Due discipline come la Storia della scienza e la Filosofia del linguaggio, nonostante l’apparente austerità, partono da un assunto molto semplice e allo stesso tempo molto importante: viviamo nel confronto. Non vi è scienza senza una comunità scientifica né esiste un linguaggio senza qualcuno che lo parli e lo decifri di volta.
Hölderlin scrive che «Molto ha esperito l’uomo. Molti celesti ha nominato da quando siamo un colloquio e possiamo ascoltarci l’un l’altro» ed in fondo il senso di dare una definizione alle cose è proprio questo: poter confrontarsi, comprendersi.

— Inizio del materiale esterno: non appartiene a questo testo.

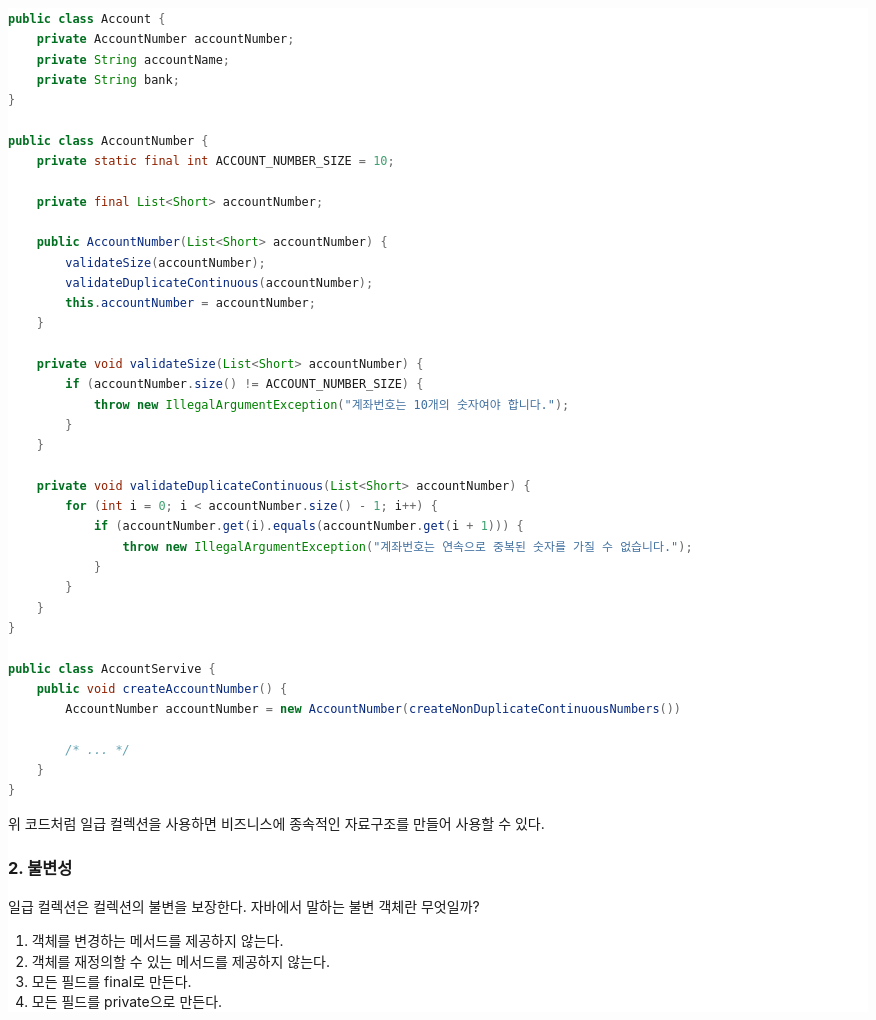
 ```java
public class Account {
    private AccountNumber accountNumber;
    private String accountName;
    private String bank;
}

public class AccountNumber {
    private static final int ACCOUNT_NUMBER_SIZE = 10;

    private final List<Short> accountNumber;

    public AccountNumber(List<Short> accountNumber) {
        validateSize(accountNumber);
        validateDuplicateContinuous(accountNumber);
        this.accountNumber = accountNumber;
    }

    private void validateSize(List<Short> accountNumber) {
        if (accountNumber.size() != ACCOUNT_NUMBER_SIZE) {
            throw new IllegalArgumentException("계좌번호는 10개의 숫자여야 합니다.");
        }
    }

    private void validateDuplicateContinuous(List<Short> accountNumber) {
        for (int i = 0; i < accountNumber.size() - 1; i++) {
            if (accountNumber.get(i).equals(accountNumber.get(i + 1))) {
                throw new IllegalArgumentException("계좌번호는 연속으로 중복된 숫자를 가질 수 없습니다.");
            }
        }
    }
}

public class AccountServive {
    public void createAccountNumber() {
        AccountNumber accountNumber = new AccountNumber(createNonDuplicateContinuousNumbers())

        /* ... */
    }
}
```

위 코드처럼 일급 컬렉션을 사용하면 비즈니스에 종속적인 자료구조를 만들어 사용할 수 있다.

### **2. 불변성**

일급 컬렉션은 컬렉션의 불변을 보장한다. 자바에서 말하는 불변 객체란 무엇일까?

1. 객체를 변경하는 메서드를 제공하지 않는다.
2. 객체를 재정의할 수 있는 메서드를 제공하지 않는다.
3. 모든 필드를 final로 만든다.
4. 모든 필드를 private으로 만든다.
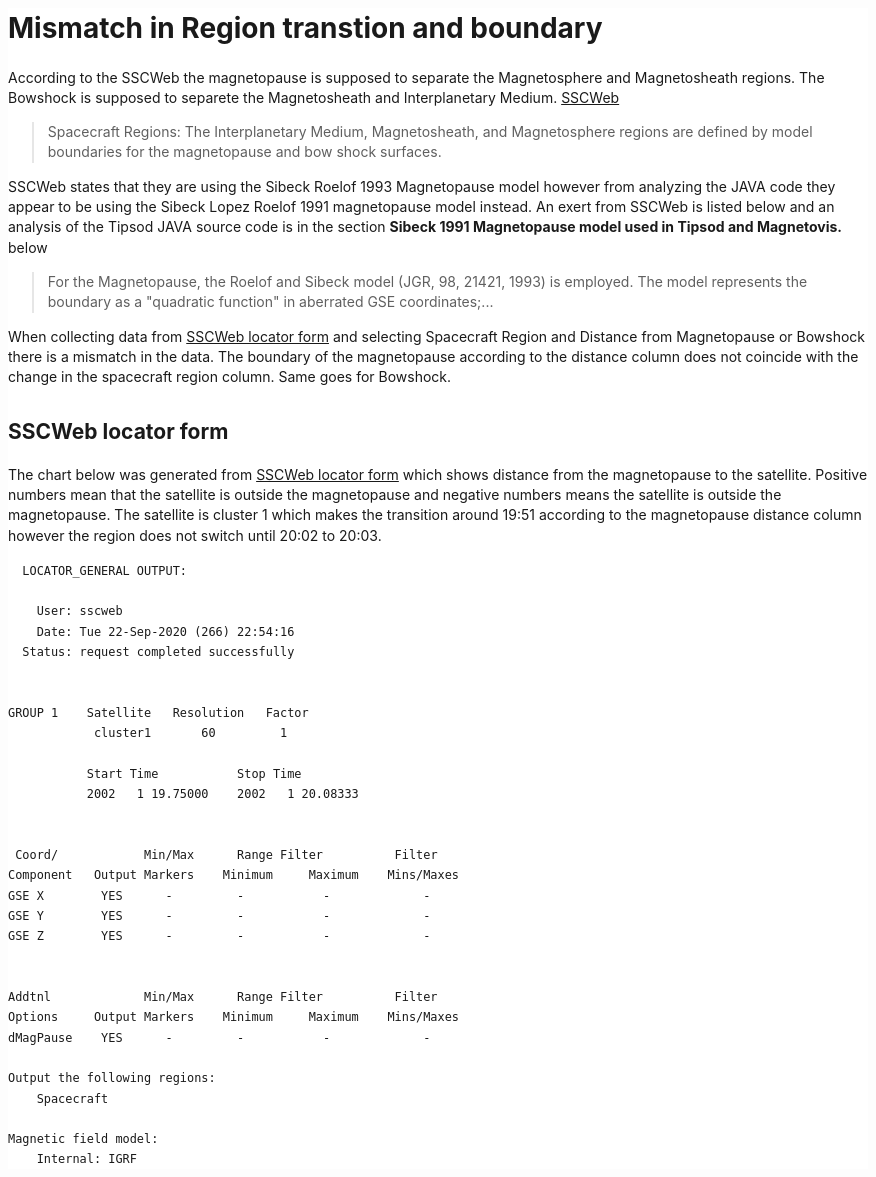 # Mismatch in Region transtion and boundary

According to the SSCWeb the magnetopause is supposed to separate the Magnetosphere 
and Magnetosheath regions. The Bowshock is supposed to separete the Magnetosheath
and Interplanetary Medium.  [SSCWeb](https://sscweb.gsfc.nasa.gov/users_guide/ssc_reg_doc.shtml)

> Spacecraft Regions:
> The Interplanetary Medium, Magnetosheath, and Magnetosphere regions are defined by model 
> boundaries for the magnetopause and bow shock surfaces.

SSCWeb states that they are using the Sibeck Roelof 1993 Magnetopause model 
however from analyzing the JAVA code they appear to be using the Sibeck Lopez Roelof 1991
magnetopause model instead. An exert from SSCWeb is listed below and an analysis of 
the Tipsod JAVA source code is in the section 
<strong>Sibeck 1991 Magnetopause model used in Tipsod and Magnetovis.</strong> below

> For the Magnetopause, the Roelof and Sibeck model (JGR, 98, 21421, 1993) is employed. The model 
> represents the boundary as a "quadratic function" in aberrated GSE coordinates;...

When collecting data from [SSCWeb locator form](https://sscweb.gsfc.nasa.gov/cgi-bin/Locator.cgi)
and selecting Spacecraft Region and Distance from Magnetopause or Bowshock there is a mismatch
in the data. The boundary of the magnetopause according to the distance column does not coincide
with the change in the spacecraft region column. Same goes for Bowshock. 

## SSCWeb locator form

The chart below was generated from [SSCWeb locator form](https://sscweb.gsfc.nasa.gov/cgi-bin/Locator.cgi)
which shows distance from the magnetopause to the satellite. Positive numbers
mean that the satellite is outside the magnetopause and negative numbers means 
the satellite is outside the magnetopause. The satellite is cluster 1 which 
makes the transition around 19:51 according to the magnetopause distance 
column however the region does not switch until 20:02 to 20:03.
```
  LOCATOR_GENERAL OUTPUT: 

    User: sscweb
    Date: Tue 22-Sep-2020 (266) 22:54:16
  Status: request completed successfully


GROUP 1    Satellite   Resolution   Factor
            cluster1       60         1

           Start Time           Stop Time 
           2002   1 19.75000    2002   1 20.08333


 Coord/            Min/Max      Range Filter          Filter
Component   Output Markers    Minimum     Maximum    Mins/Maxes
GSE X        YES      -         -           -             -   
GSE Y        YES      -         -           -             -   
GSE Z        YES      -         -           -             -   


Addtnl             Min/Max      Range Filter          Filter
Options     Output Markers    Minimum     Maximum    Mins/Maxes
dMagPause    YES      -         -           -             -   

Output the following regions:
    Spacecraft

Magnetic field model:
    Internal: IGRF
```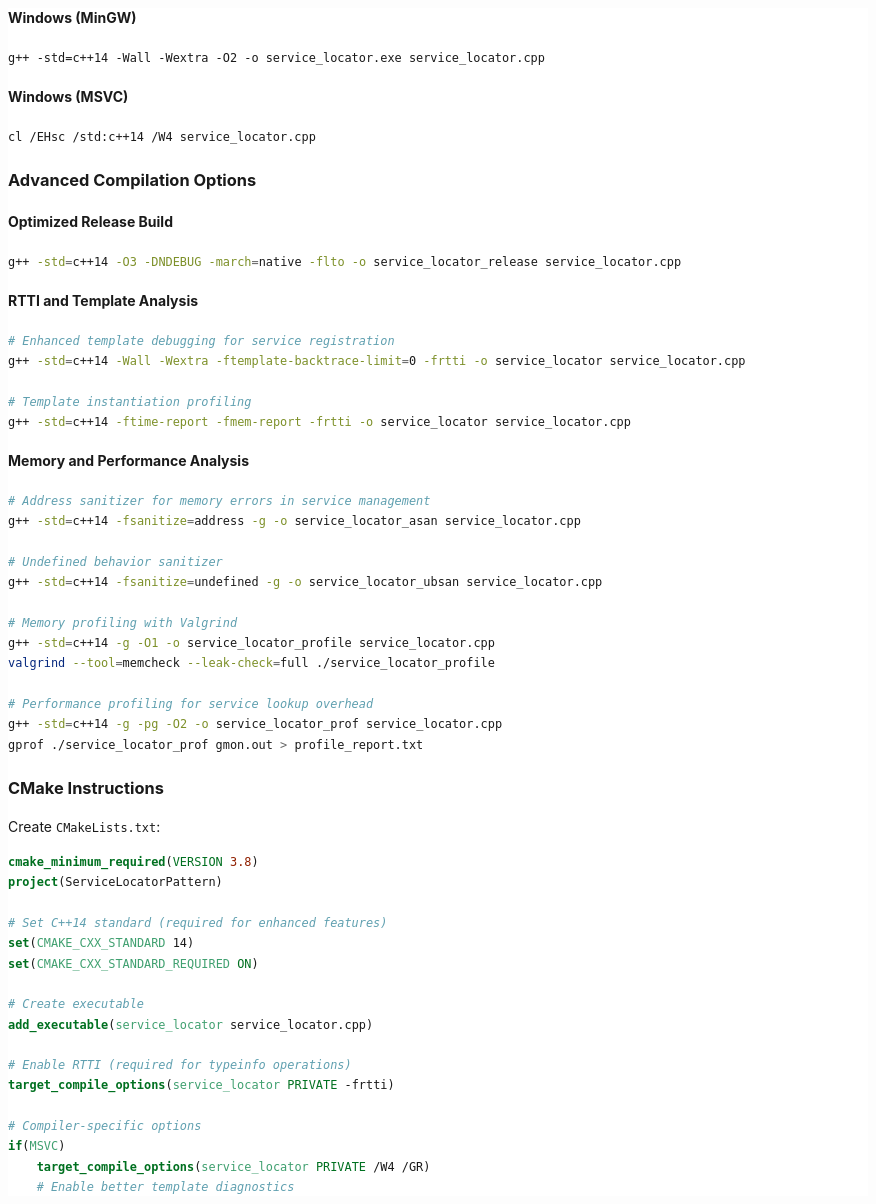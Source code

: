 #### Windows (MinGW)
```batch
g++ -std=c++14 -Wall -Wextra -O2 -o service_locator.exe service_locator.cpp
```

#### Windows (MSVC)
```batch
cl /EHsc /std:c++14 /W4 service_locator.cpp
```

### Advanced Compilation Options

#### Optimized Release Build
```bash
g++ -std=c++14 -O3 -DNDEBUG -march=native -flto -o service_locator_release service_locator.cpp
```

#### RTTI and Template Analysis
```bash
# Enhanced template debugging for service registration
g++ -std=c++14 -Wall -Wextra -ftemplate-backtrace-limit=0 -frtti -o service_locator service_locator.cpp

# Template instantiation profiling
g++ -std=c++14 -ftime-report -fmem-report -frtti -o service_locator service_locator.cpp
```

#### Memory and Performance Analysis
```bash
# Address sanitizer for memory errors in service management
g++ -std=c++14 -fsanitize=address -g -o service_locator_asan service_locator.cpp

# Undefined behavior sanitizer
g++ -std=c++14 -fsanitize=undefined -g -o service_locator_ubsan service_locator.cpp

# Memory profiling with Valgrind
g++ -std=c++14 -g -O1 -o service_locator_profile service_locator.cpp
valgrind --tool=memcheck --leak-check=full ./service_locator_profile

# Performance profiling for service lookup overhead
g++ -std=c++14 -g -pg -O2 -o service_locator_prof service_locator.cpp
gprof ./service_locator_prof gmon.out > profile_report.txt
```

### CMake Instructions

Create `CMakeLists.txt`:
```cmake
cmake_minimum_required(VERSION 3.8)
project(ServiceLocatorPattern)

# Set C++14 standard (required for enhanced features)
set(CMAKE_CXX_STANDARD 14)
set(CMAKE_CXX_STANDARD_REQUIRED ON)

# Create executable
add_executable(service_locator service_locator.cpp)

# Enable RTTI (required for typeinfo operations)
target_compile_options(service_locator PRIVATE -frtti)

# Compiler-specific options
if(MSVC)
    target_compile_options(service_locator PRIVATE /W4 /GR)
    # Enable better template diagnostics
```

Nessuno direbbe mai, nell’italiano corrente, che un cardiochirurgo è qualcuno che vende il pesce; semmai tutti saremmo d’accordo che la figura del cardiochirurgo serve a salvarci a 50 anni da una vita di abusi operandoci al cuore e installando un pace-maker e sturando le arterie. Allo stesso modo, tutti dovremmo essere d’accordo che la letteratura è quella cosa che si legge.
Nessuno mette in dubbio i risultati raggiunti da Bob Dylan (testimoniati, tra le altre cose, da 15 Emmy vinti su 46 nomination); nessuno qui si sta chiendendo: «Bob Dylan è davvero così fico?» quanto: «Avevamo bisogno di un Nobel per dircelo?»
Qualcuno obietterà che se, per definizione, la letteratura è ‘quella cosa che si legge’ allora potremmo comunque leggere i suoi testi. No, non funziona così. Concentrarsi esclusivamente sul testo di qualsiasi brano musicale è amputarne le intenzioni artistiche e non poter comprendere il “disegno” per il quale questo è stato pensato.
Certamente nessuno può vietarvi di leggere i testi dei vostri artisti preferiti, ma riconoscerete che se non si tiene conto della modulazione della voce, del tema musicale che accompagna il tutto, dell’atmosfera che questi due elementi insieme intendono suscitare.
Cosa sarebbe “Un ottico” di De André senza la psichedelia della sua composizione? Probabilmente qualcosa di molto simile al guardare la foto della tipa sognando di limonarci senza averlo mai fatto prima.
Certo, entrambi i media considerati utilizzano delle parole ma non tener conto della forma e del contesto in cui queste vengono usate è sicuramente un errore che sminuisce entrambi queste forme di espressione artistica.
Infine, per fare un esempio, quando Wislawa Szymborska vinse il premio Nobel per la letteratura aveva 70 anni ed era praticamente sconosciuta al mondo. Alla data della sua morte, il primo febbraio 2012, le sue poesie erano già state tradotte in molte lingue europee, in ebreo, giapponese e cinese. Non sta qui discutere l’ironia, la grandezza e la delicatezza unica che contraddistingue l’opera di una poetessa simile. Quel che bisogna sottolineare è che, forse, assegnando il premio Nobel per la letteratura a un’icona pop (per quanto influente) sa di “occasione sprecata”. Forse non conosceremo mai un altro scrittore grande quanto Szymborska.
Sappiamo già che Bob Dylan è un genio, ma non impariamo niente di nuovo dicendo che sì, molto bravo, abbiamo trovato lo Shakespeare del Rock and Roll.
Il Nobel è, in tutta onestà, un’occasione per far conoscere al mondo qualcuno che ha dedicato la sua vita a mettere delle parole su carta.
Un’occasione che, questa volta, è stata sprecata.